L’acqua in bottiglia può subire diversi trattamenti prima di arrivare sugli scaffali, entro i limiti previsti dalla legge. La normativa sulle acque minerali naturali consente solo interventi che non modifichino la composizione essenziale dell’acqua e il suo grado di mineralizzazione, ma permette alcune operazioni come la separazione di componenti instabili quali ferro, manganese e zolfo, e il trattamento con aria arricchita di ozono per la rimozione di questi elementi indesiderabili, purché non si formino residui nocivi e la composizione caratteristica dell’acqua resti invariata.

Il problema, più che l’esistenza di questi trattamenti leciti, è che la loro natura e portata non sono sempre immediatamente comprensibili per il consumatore: le diciture in etichetta sono spesso tecniche e poco intuitive, sebbene la legge richieda che alcuni trattamenti siano esplicitamente indicati.
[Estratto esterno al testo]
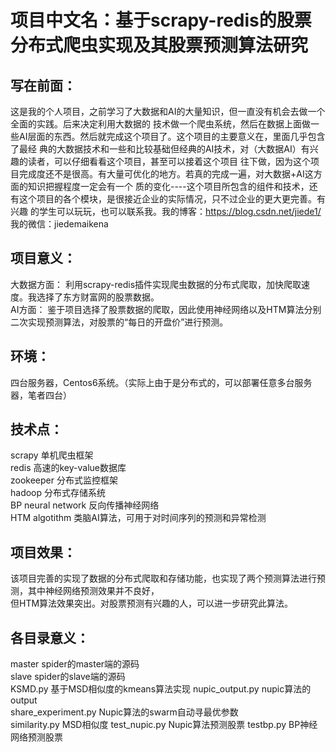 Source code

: # 项目中文名：基于scrapy-redis的股票分布式爬虫实现及其股票预测算法研究

## 写在前面：   
这是我的个人项目，之前学习了大数据和AI的大量知识，但一直没有机会去做一个全面的实践。后来决定利用大数据的
技术做一个爬虫系统，然后在数据上面做一些AI层面的东西。然后就完成这个项目了。这个项目的主要意义在，里面几乎包含了最经
典的大数据技术和一些和比较基础但经典的AI技术，对（大数据AI）有兴趣的读者，可以仔细看看这个项目，甚至可以接着这个项目
往下做，因为这个项目完成度还不是很高。有大量可优化的地方。若真的完成一遍，对大数据+AI这方面的知识把握程度一定会有一个
质的变化----这个项目所包含的组件和技术，还有这个项目的各个模块，是很接近企业的实际情况，只不过企业的更大更完善。有兴趣
的学生可以玩玩，也可以联系我。我的博客：https://blog.csdn.net/jiede1/  我的微信：jiedemaikena

## 项目意义：  
大数据方面： 利用scrapy-redis插件实现爬虫数据的分布式爬取，加快爬取速度。我选择了东方财富网的股票数据。  
AI方面： 鉴于项目选择了股票数据的爬取，因此使用神经网络以及HTM算法分别二次实现预测算法，对股票的“每日的开盘价”进行预测。

## 环境：   
四台服务器，Centos6系统。（实际上由于是分布式的，可以部署任意多台服务器，笔者四台）

## 技术点：  
scrapy  单机爬虫框架  
redis   高速的key-value数据库  
zookeeper  分布式监控框架  
hadoop    分布式存储系统  
BP neural network 反向传播神经网络   
HTM algotithm  类脑AI算法，可用于对时间序列的预测和异常检测

## 项目效果：  
该项目完善的实现了数据的分布式爬取和存储功能，也实现了两个预测算法进行预测，其中神经网络预测效果并不良好，  
但HTM算法效果突出。对股票预测有兴趣的人，可以进一步研究此算法。


## 各目录意义：   
master  spider的master端的源码  
slave spider的slave端的源码  
KSMD.py 基于MSD相似度的kmeans算法实现
nupic_output.py nupic算法的output  
share_experiment.py Nupic算法的swarm自动寻最优参数  
similarity.py MSD相似度
test_nupic.py Nupic算法预测股票
testbp.py BP神经网络预测股票
 
 
 
 

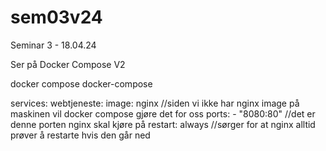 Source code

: # sem03v24
Seminar 3 - 18.04.24


Ser på Docker Compose V2

docker compose
docker-compose

services:
    webtjeneste:
        image: nginx //siden vi ikke har nginx image på maskinen vil docker compose gjøre det for oss
        ports: 
         - "8080:80" //det er denne porten nginx skal kjøre på
        restart: always //sørger for at nginx alltid prøver å restarte hvis den går ned
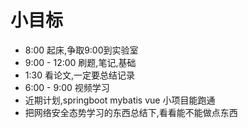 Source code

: # 小目标

+ 8:00 起床,争取9:00到实验室
+ 9:00 - 12:00 刷题,笔记,基础
+ 1:30 看论文,一定要总结记录
+ 6:00 - 9:00 视频学习
+ 近期计划,springboot mybatis vue 小项目能跑通
+ 把网络安全态势学习的东西总结下,看看能不能做点东西


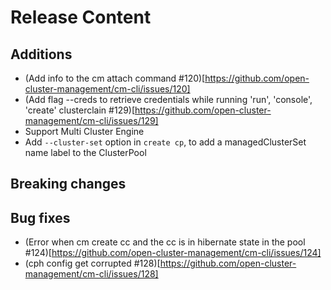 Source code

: [comment]: # ( Copyright Contributors to the Open Cluster Management project )
# Release Content
## Additions
- (Add info to the cm attach command #120)[https://github.com/open-cluster-management/cm-cli/issues/120]
- (Add flag --creds to retrieve credentials while running 'run', 'console', 'create' clusterclain #129)[https://github.com/open-cluster-management/cm-cli/issues/129]
- Support Multi Cluster Engine
- Add `--cluster-set` option in `create cp`, to add a managedClusterSet name label to the ClusterPool

## Breaking changes

## Bug fixes

- (Error when cm create cc and the cc is in hibernate state in the pool #124)[https://github.com/open-cluster-management/cm-cli/issues/124]
- (cph config get corrupted #128)[https://github.com/open-cluster-management/cm-cli/issues/128]

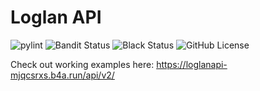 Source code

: # Loglan API

![pylint]()
![Bandit Status](https://img.shields.io/github/actions/workflow/status/torrua/loglan_api/bandit.yml?label=bandit)
![Black Status](https://img.shields.io/github/actions/workflow/status/torrua/loglan_api/black.yml?label=Black&labelColor=black)
![GitHub License](https://img.shields.io/github/license/torrua/loglan_api)

Check out working examples here:
https://loglanapi-mjqcsrxs.b4a.run/api/v2/ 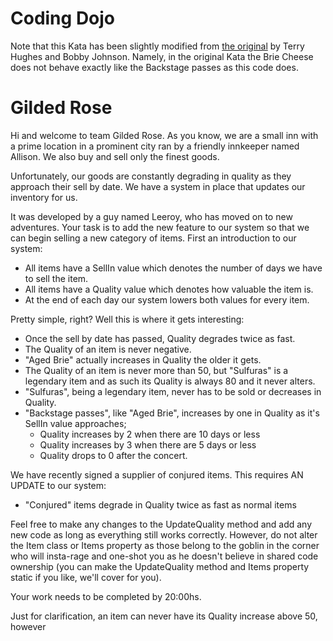 Coding Dojo
===========

Note that this Kata has been slightly modified from [the original](http://iamnotmyself.com/2011/02/13/refactor-this-the-gilded-rose-kata/) by Terry Hughes and Bobby Johnson. Namely, in the original Kata the Brie Cheese does not behave exactly like the Backstage passes as this code does.

Gilded Rose
===========
Hi and welcome to team Gilded Rose. 
As you know, we are a small inn with a prime location in a prominent city ran by a friendly innkeeper named Allison. 
We also buy and sell only the finest goods.

Unfortunately, our goods are constantly degrading in quality as they approach their sell by date. We have a system in place that updates our inventory for us. 

It was developed by a guy named Leeroy, who has moved on to new adventures. Your task is to add the new feature to our system so that we can begin selling a new category of items. First an introduction to our system:

 - All items have a SellIn value which denotes the number of days we have to sell the item.
 - All items have a Quality value which denotes how valuable the item is.
 - At the end of each day our system lowers both values for every item.

Pretty simple, right? Well this is where it gets interesting:

 - Once the sell by date has passed, Quality degrades twice as fast.
 - The Quality of an item is never negative.
 - "Aged Brie" actually increases in Quality the older it gets.
 - The Quality of an item is never more than 50, but "Sulfuras" is a legendary item and as such its Quality is always 80 and it never alters.
 - "Sulfuras", being a legendary item, never has to be sold or decreases in Quality.
 - "Backstage passes", like "Aged Brie", increases by one in Quality as it's SellIn value approaches; 
     - Quality increases by 2 when there are 10 days or less 
     - Quality increases by 3 when there are 5 days or less 
     - Quality drops to 0 after the concert.

We have recently signed a supplier of conjured items. This requires AN UPDATE to our system:

 - "Conjured" items degrade in Quality twice as fast as normal items

Feel free to make any changes to the UpdateQuality method and add any new code as long as everything still works correctly. However, do not alter the Item class or Items property as those belong to the goblin in the corner who will insta-rage and one-shot you as he doesn't believe in shared code ownership (you can make the UpdateQuality method and Items property static if you like, we'll cover for you). 

Your work needs to be completed by 20:00hs.

Just for clarification, an item can never have its Quality increase above 50, however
Alcuni produttori utilizzano sistemi di disinfezione a base di ozono per la rimozione di ferro, manganese e zolfo nelle acque minerali naturali, come consentito dalla direttiva europea, a condizione che l’acqua non subisca altre disinfezioni batteriologiche dirette e che non si alterino le caratteristiche essenziali del prodotto.

L’uso di raggi ultravioletti riguarda soprattutto la sterilizzazione di bottiglie e tappi come parte dell’igiene dell’impianto: questi UV agiscono sulle superfici e fanno parte delle normali pratiche igieniche in linea con i regolamenti sull’igiene alimentare.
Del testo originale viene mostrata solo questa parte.